The final master that Sudhana visits is the bodhisattva Samantabhadra, who teaches him that wisdom only exists for the sake of putting it into practice; that it is only good insofar as it benefits all living beings. Samantabhadra concludes with a prayer of aspiration to buddhahood, which is recited by those who practice according to Atiśa's Bodhipathapradīpa, the foundation of the lamrim textual traditions of Tibetan Buddhism.

Obviously a spiritual journey for Mahayana Buddhists to meditate upon. Not meant literally and not originally taken as such (when composing the sutra). Don't know why those people chasing after a Potalaka in India and in the rest of Asia aren't looking to locate in-the-flesh versions of the various Buddhas that the Sudhana character met...

And this:



Sudhanakumâra (simplified Chinese: 善财童子; traditional Chinese: 善財童子; pinyin: Shàncáitóngzǐ; Wade–Giles: Shan-ts'ai-t'ung-tzu), mainly known as Sudhana and Shancai or Shancai Tongzi in Chinese, and translated as Child of Wealth, is the main protagonist in the next-to-last and longest chapter of the Avatamsaka Sutra. Sudhana appears in Buddhist, Taoist and folk stories; in most of them he is one of the acolytes of the bodhisattva Avalokitesvara (Guanyin) and is paired with Longnü (Dragon Girl). He and Longnü being depicted with Guanyin was most likely influenced by the Jade Maiden (Chinese: 玉女; pinyin: Yùnǚ) and Golden Youth (Chinese: 金僮; pinyin: Jīntóng) who both appear in the iconography of the Jade Emperor. A fictionalised account of Sudhana is detailed in the classical novel Journey to the West, where Sudhana is portrayed as a villain, Red Boy, who is eventually subdued by Guanyin and becomes the bodhisattva's attendant.[1]

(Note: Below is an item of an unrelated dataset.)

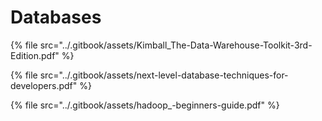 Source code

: # Databases

{% file src="../.gitbook/assets/Kimball_The-Data-Warehouse-Toolkit-3rd-Edition.pdf" %}

{% file src="../.gitbook/assets/next-level-database-techniques-for-developers.pdf" %}

{% file src="../.gitbook/assets/hadoop_-beginners-guide.pdf" %}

The middle section about the Taoist trio of *Jade* Maiden and *Golden* Youth, alongside the Taoist Jade Emperor, is obviously of Taoist import: like the *Jade* Rabbit of the Moon and *Golden* Raven of the Sun represent the Yin-Yang. Buddhism just copied the trio, replaced Jade Emperor's place with Guan Yin and the Golden JinTong's place with Sudhana and the purpose of the trio makes no sense anymore. As usual.
Post 5/?

2. Hsuan-Tsang assumed that the spiritual place described in the primary Buddhist sources for Potalaka must be a physical place.

It is his descriptions that further place it in India somewhere. But scholars conclude his descriptions are hearsay, not of his own attestation.

That's not to say he's not passing on physical descriptions of a place he's been told of, but there is absolutely no reason to assume they were Potalaka, not to mention that the actual Potalaka (of the Avatamsaka Sutra) is clearly a spiritual place and does not actually fit Hsuan-Tsang's 2nd hand descriptions in important details (more of which are seen in later posts).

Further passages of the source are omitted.